Figure 6. The N-terminal ERBB2 fragment is readily delivered to lysosomes.

A. SKBR3 cells were pre-incubated with 200nM BafilomycinA1 (Baf) for 30 minutes at 37°C and then with 20μM GA, Baf and GA+Baf for 1.5 hours at 37°C. Cells were fixed and labelled for ERBB2 (9G6, green signal) and the lysosomal marker LAMP1 (red signal). Representative confocal microscopy images are shown. Note that in the case of GA-treated cells, only few ERBB2 is found inside lysosomes, whereas the colocalization is greatly increased when Baf was added in co-treatment with GA. Insets on the right side of each image show at higher magnification the boxed area.
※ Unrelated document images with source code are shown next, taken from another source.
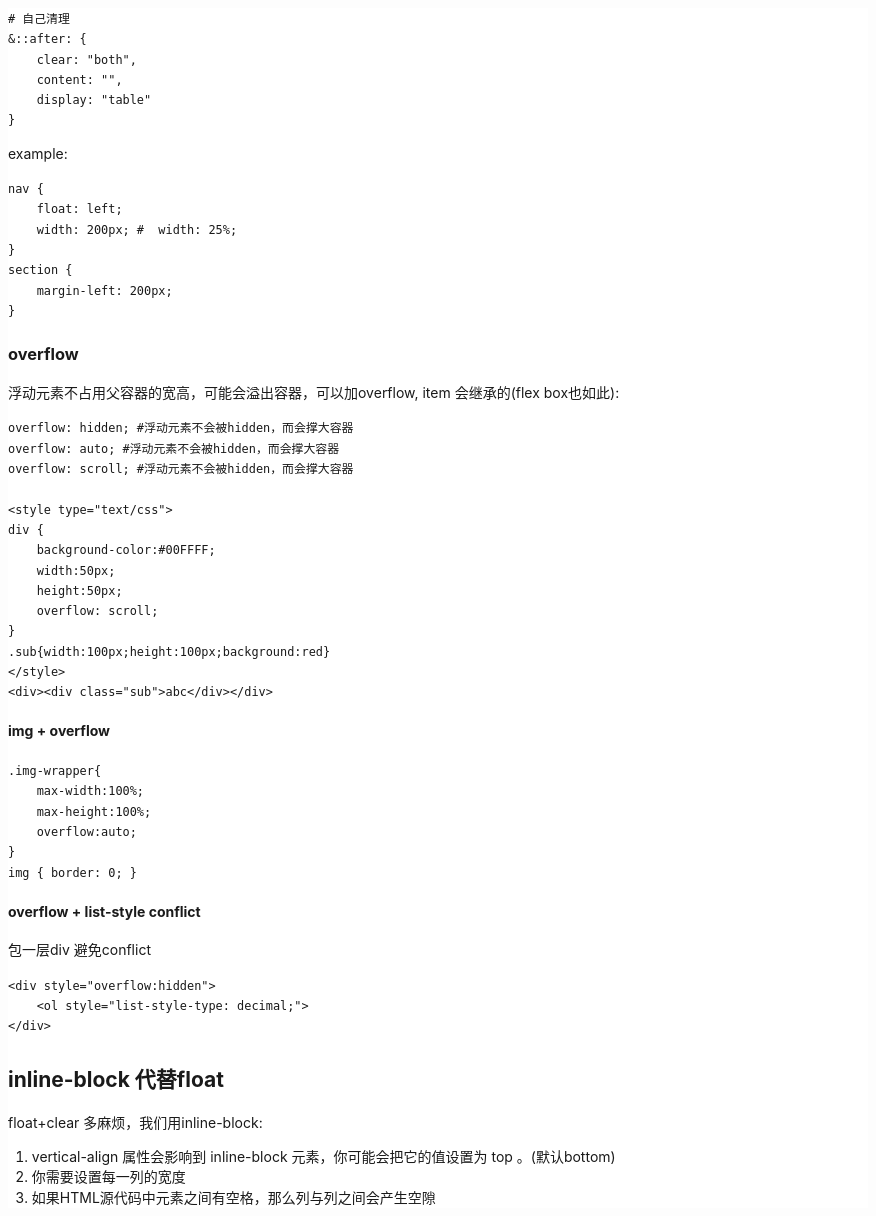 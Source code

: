     # 自己清理
    &::after: {
        clear: "both",
        content: "",
        display: "table"
    }

example:

    nav {
        float: left;
        width: 200px; #  width: 25%;
    }
    section {
        margin-left: 200px;
    }

### overflow
浮动元素不占用父容器的宽高，可能会溢出容器，可以加overflow, item 会继承的(flex box也如此):

    overflow: hidden; #浮动元素不会被hidden，而会撑大容器
    overflow: auto; #浮动元素不会被hidden，而会撑大容器
    overflow: scroll; #浮动元素不会被hidden，而会撑大容器

    <style type="text/css">
    div {
        background-color:#00FFFF;
        width:50px;
        height:50px;
        overflow: scroll;
    }
    .sub{width:100px;height:100px;background:red}
    </style>
    <div><div class="sub">abc</div></div>

#### img + overflow

    .img-wrapper{
        max-width:100%;
        max-height:100%;
        overflow:auto;
    }
    img { border: 0; }

#### overflow + list-style conflict
包一层div 避免conflict

    <div style="overflow:hidden">
        <ol style="list-style-type: decimal;">
    </div>

## inline-block 代替float
float+clear 多麻烦，我们用inline-block:
1. vertical-align 属性会影响到 inline-block 元素，你可能会把它的值设置为 top 。(默认bottom)
2. 你需要设置每一列的宽度
2. 如果HTML源代码中元素之间有空格，那么列与列之间会产生空隙
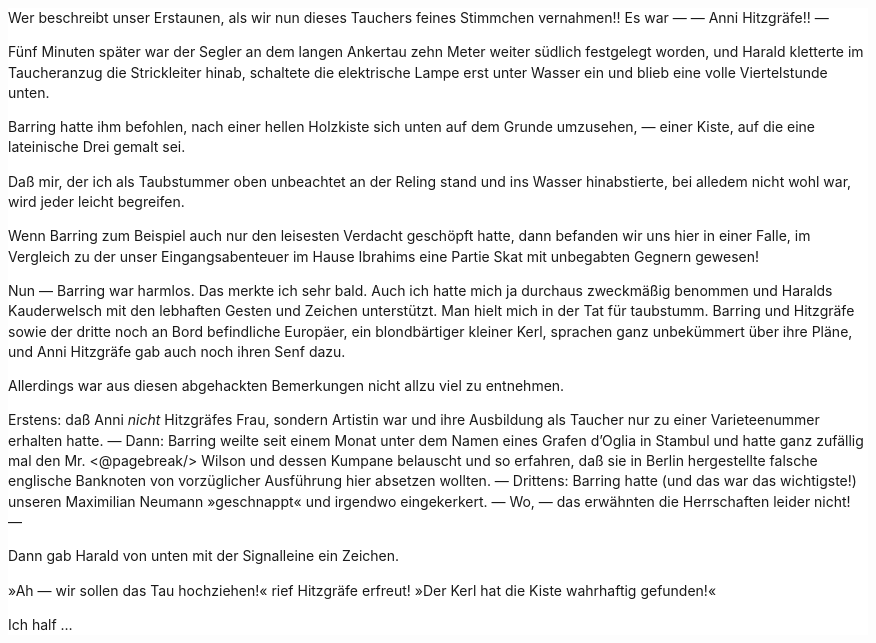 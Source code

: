 Wer beschreibt unser Erstaunen, als wir nun dieses
Tauchers feines Stimmchen vernahmen!! Es war — —
Anni Hitzgräfe!! —

Fünf Minuten später war der Segler an dem langen
Ankertau zehn Meter weiter südlich festgelegt worden, und
Harald kletterte im Taucheranzug die Strickleiter hinab,
schaltete die elektrische Lampe erst unter Wasser ein und
blieb eine volle Viertelstunde unten.

Barring hatte ihm befohlen, nach einer hellen Holzkiste
sich unten auf dem Grunde umzusehen, — einer Kiste, auf
die eine lateinische Drei gemalt sei.

Daß mir, der ich als Taubstummer oben unbeachtet an
der Reling stand und ins Wasser hinabstierte, bei alledem
nicht wohl war, wird jeder leicht begreifen.

Wenn Barring zum Beispiel auch nur den leisesten
Verdacht geschöpft hatte, dann befanden wir uns hier in
einer Falle, im Vergleich zu der unser Eingangsabenteuer
im Hause Ibrahims eine Partie Skat mit unbegabten
Gegnern gewesen!

Nun — Barring war harmlos. Das merkte ich sehr
bald. Auch ich hatte mich ja durchaus zweckmäßig benommen
und Haralds Kauderwelsch mit den lebhaften
Gesten und Zeichen unterstützt. Man hielt mich in der Tat
für taubstumm. Barring und Hitzgräfe sowie der dritte
noch an Bord befindliche Europäer, ein blondbärtiger kleiner
Kerl, sprachen ganz unbekümmert über ihre Pläne, und
Anni Hitzgräfe gab auch noch ihren Senf dazu.

Allerdings war aus diesen abgehackten Bemerkungen
nicht allzu viel zu entnehmen.

Erstens: daß Anni *nicht* Hitzgräfes Frau, sondern
Artistin war und ihre Ausbildung als Taucher nur zu
einer Varieteenummer erhalten hatte. — Dann: Barring
weilte seit einem Monat unter dem Namen eines Grafen
d’Oglia in Stambul und hatte ganz zufällig mal den Mr.
<@pagebreak/>
Wilson und dessen Kumpane belauscht und so erfahren, daß
sie in Berlin hergestellte falsche englische Banknoten von
vorzüglicher Ausführung hier absetzen wollten. — Drittens:
Barring hatte (und das war das wichtigste!) unseren
Maximilian Neumann »geschnappt« und irgendwo eingekerkert. —
Wo, — das erwähnten die Herrschaften leider nicht! —

Dann gab Harald von unten mit der Signalleine ein
Zeichen.

»Ah — wir sollen das Tau hochziehen!« rief Hitzgräfe
erfreut! »Der Kerl hat die Kiste wahrhaftig gefunden!«

Ich half …
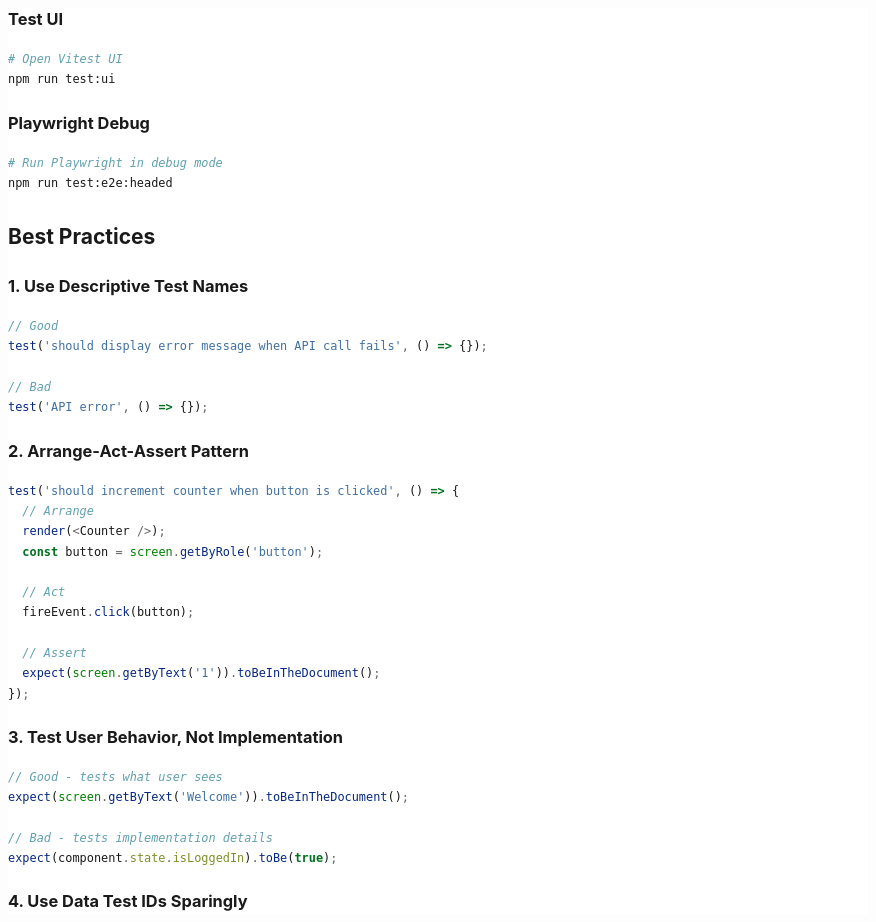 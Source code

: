 ### Test UI

```bash
# Open Vitest UI
npm run test:ui
```

### Playwright Debug

```bash
# Run Playwright in debug mode
npm run test:e2e:headed
```

## Best Practices

### 1. Use Descriptive Test Names

```typescript
// Good
test('should display error message when API call fails', () => {});

// Bad
test('API error', () => {});
```

### 2. Arrange-Act-Assert Pattern

```typescript
test('should increment counter when button is clicked', () => {
  // Arrange
  render(<Counter />);
  const button = screen.getByRole('button');
  
  // Act
  fireEvent.click(button);
  
  // Assert
  expect(screen.getByText('1')).toBeInTheDocument();
});
```

### 3. Test User Behavior, Not Implementation

```typescript
// Good - tests what user sees
expect(screen.getByText('Welcome')).toBeInTheDocument();

// Bad - tests implementation details
expect(component.state.isLoggedIn).toBe(true);
```

### 4. Use Data Test IDs Sparingly
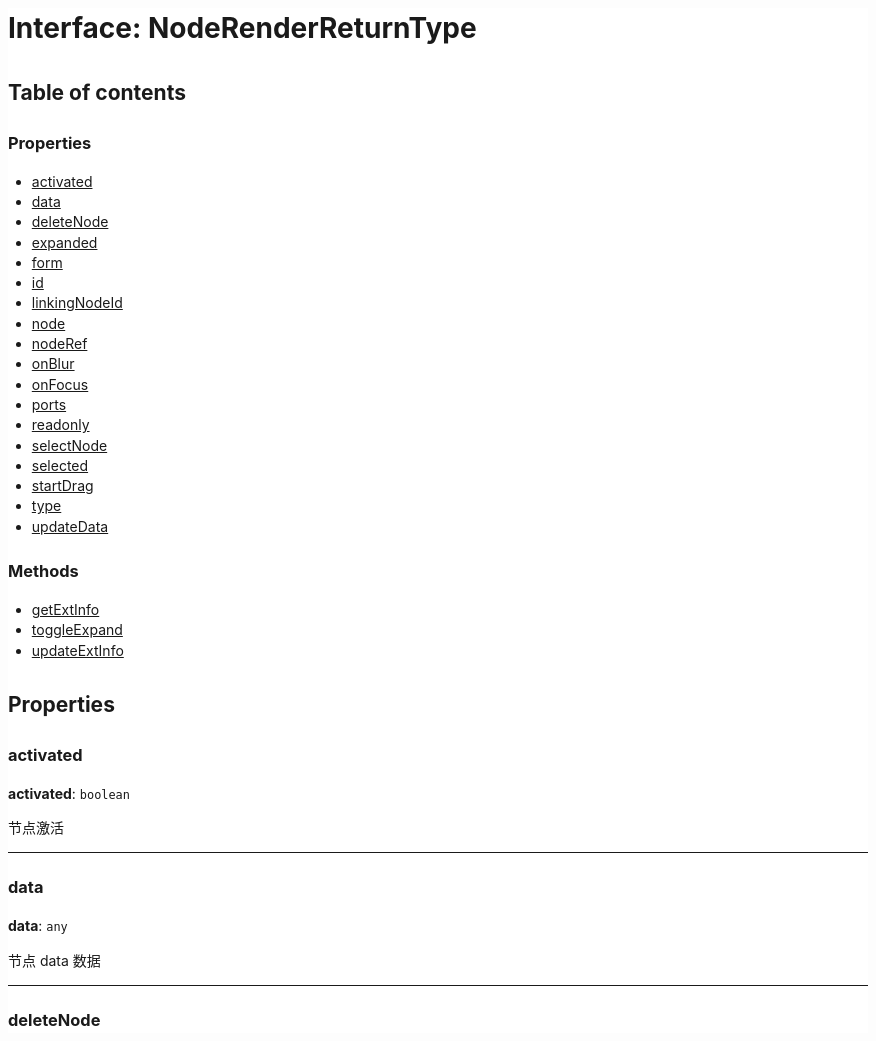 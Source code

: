 # Interface: NodeRenderReturnType

## Table of contents

### Properties

* [activated](/auto-docs/free-layout-core/interfaces/NodeRenderReturnType.md#activated)
* [data](/auto-docs/free-layout-core/interfaces/NodeRenderReturnType.md#data)
* [deleteNode](/auto-docs/free-layout-core/interfaces/NodeRenderReturnType.md#deletenode)
* [expanded](/auto-docs/free-layout-core/interfaces/NodeRenderReturnType.md#expanded)
* [form](/auto-docs/free-layout-core/interfaces/NodeRenderReturnType.md#form)
* [id](/auto-docs/free-layout-core/interfaces/NodeRenderReturnType.md#id)
* [linkingNodeId](/auto-docs/free-layout-core/interfaces/NodeRenderReturnType.md#linkingnodeid)
* [node](/auto-docs/free-layout-core/interfaces/NodeRenderReturnType.md#node)
* [nodeRef](/auto-docs/free-layout-core/interfaces/NodeRenderReturnType.md#noderef)
* [onBlur](/auto-docs/free-layout-core/interfaces/NodeRenderReturnType.md#onblur)
* [onFocus](/auto-docs/free-layout-core/interfaces/NodeRenderReturnType.md#onfocus)
* [ports](/auto-docs/free-layout-core/interfaces/NodeRenderReturnType.md#ports)
* [readonly](/auto-docs/free-layout-core/interfaces/NodeRenderReturnType.md#readonly)
* [selectNode](/auto-docs/free-layout-core/interfaces/NodeRenderReturnType.md#selectnode)
* [selected](/auto-docs/free-layout-core/interfaces/NodeRenderReturnType.md#selected)
* [startDrag](/auto-docs/free-layout-core/interfaces/NodeRenderReturnType.md#startdrag)
* [type](/auto-docs/free-layout-core/interfaces/NodeRenderReturnType.md#type)
* [updateData](/auto-docs/free-layout-core/interfaces/NodeRenderReturnType.md#updatedata)

### Methods

* [getExtInfo](/auto-docs/free-layout-core/interfaces/NodeRenderReturnType.md#getextinfo)
* [toggleExpand](/auto-docs/free-layout-core/interfaces/NodeRenderReturnType.md#toggleexpand)
* [updateExtInfo](/auto-docs/free-layout-core/interfaces/NodeRenderReturnType.md#updateextinfo)

## Properties

### activated

**activated**: `boolean`

节点激活

***

### data

**data**: `any`

节点 data 数据

***

### deleteNode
Size bars: 10μM. B. Pixel quantification of ERBB2-LAMP1 colocalization per cell (n=3, 50 cells analyzed each experiment) in GA versus GA+Baf treated cells is depicted as box plot. The bottom and the top of each box are the first and third quartile, while the line inside the box represents the median (second quartile). The ends of the whiskers represent the minimum and the maximum data value. A significant increase (p=0.038) of ERBB2 colocalization with LAMP1 is shown when lysosomal activity was inhibited by Baf. Images and quantification are representative of three independent experiments.